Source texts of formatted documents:

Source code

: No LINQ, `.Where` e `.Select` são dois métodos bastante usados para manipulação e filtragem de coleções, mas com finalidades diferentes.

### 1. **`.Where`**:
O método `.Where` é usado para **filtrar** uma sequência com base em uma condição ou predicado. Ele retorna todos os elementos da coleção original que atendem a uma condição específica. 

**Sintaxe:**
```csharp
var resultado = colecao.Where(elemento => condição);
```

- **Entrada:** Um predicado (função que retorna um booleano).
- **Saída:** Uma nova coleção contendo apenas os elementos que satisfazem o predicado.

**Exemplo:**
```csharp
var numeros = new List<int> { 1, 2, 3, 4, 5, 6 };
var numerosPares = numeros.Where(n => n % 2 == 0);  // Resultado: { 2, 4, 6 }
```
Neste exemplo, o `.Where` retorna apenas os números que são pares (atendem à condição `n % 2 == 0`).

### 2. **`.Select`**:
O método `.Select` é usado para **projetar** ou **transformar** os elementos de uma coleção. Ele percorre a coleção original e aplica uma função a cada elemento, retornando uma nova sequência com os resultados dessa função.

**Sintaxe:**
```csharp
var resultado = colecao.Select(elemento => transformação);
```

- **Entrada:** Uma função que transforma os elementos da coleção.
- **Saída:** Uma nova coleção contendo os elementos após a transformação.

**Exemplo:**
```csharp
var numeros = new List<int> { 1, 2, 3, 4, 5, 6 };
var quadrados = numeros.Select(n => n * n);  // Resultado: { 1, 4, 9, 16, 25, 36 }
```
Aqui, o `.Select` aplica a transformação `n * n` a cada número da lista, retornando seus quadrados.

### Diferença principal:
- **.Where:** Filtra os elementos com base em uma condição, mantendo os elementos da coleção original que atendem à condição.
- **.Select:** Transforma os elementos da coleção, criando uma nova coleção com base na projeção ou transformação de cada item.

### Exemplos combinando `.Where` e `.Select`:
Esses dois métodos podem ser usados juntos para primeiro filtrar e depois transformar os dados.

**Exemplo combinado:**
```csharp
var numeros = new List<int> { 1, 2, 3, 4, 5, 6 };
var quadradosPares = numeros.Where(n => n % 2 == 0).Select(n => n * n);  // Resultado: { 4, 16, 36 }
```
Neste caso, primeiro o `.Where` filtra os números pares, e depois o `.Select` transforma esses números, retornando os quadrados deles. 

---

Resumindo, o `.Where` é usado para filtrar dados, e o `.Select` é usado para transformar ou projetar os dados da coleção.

## EXERCISE INSTRUCTIONS
Among the entries above, copy exactly only the lines starting with the one containing "- **Saída:** Uma nova coleção contendo apenas" and going through the one containing "- **Entrada:** Uma", both ends included.

## ANSWER SPACE
- **Saída:** Uma nova coleção contendo apenas os elementos que satisfazem o predicado.

**Exemplo:**
```csharp
var numeros = new List<int> { 1, 2, 3, 4, 5, 6 };
var numerosPares = numeros.Where(n => n % 2 == 0);  // Resultado: { 2, 4, 6 }
```
Neste exemplo, o `.Where` retorna apenas os números que são pares (atendem à condição `n % 2 == 0`).

### 2. **`.Select`**:
O método `.Select` é usado para **projetar** ou **transformar** os elementos de uma coleção. Ele percorre a coleção original e aplica uma função a cada elemento, retornando uma nova sequência com os resultados dessa função.

**Sintaxe:**
```csharp
var resultado = colecao.Select(elemento => transformação);
```

- **Entrada:** Uma função que transforma os elementos da coleção.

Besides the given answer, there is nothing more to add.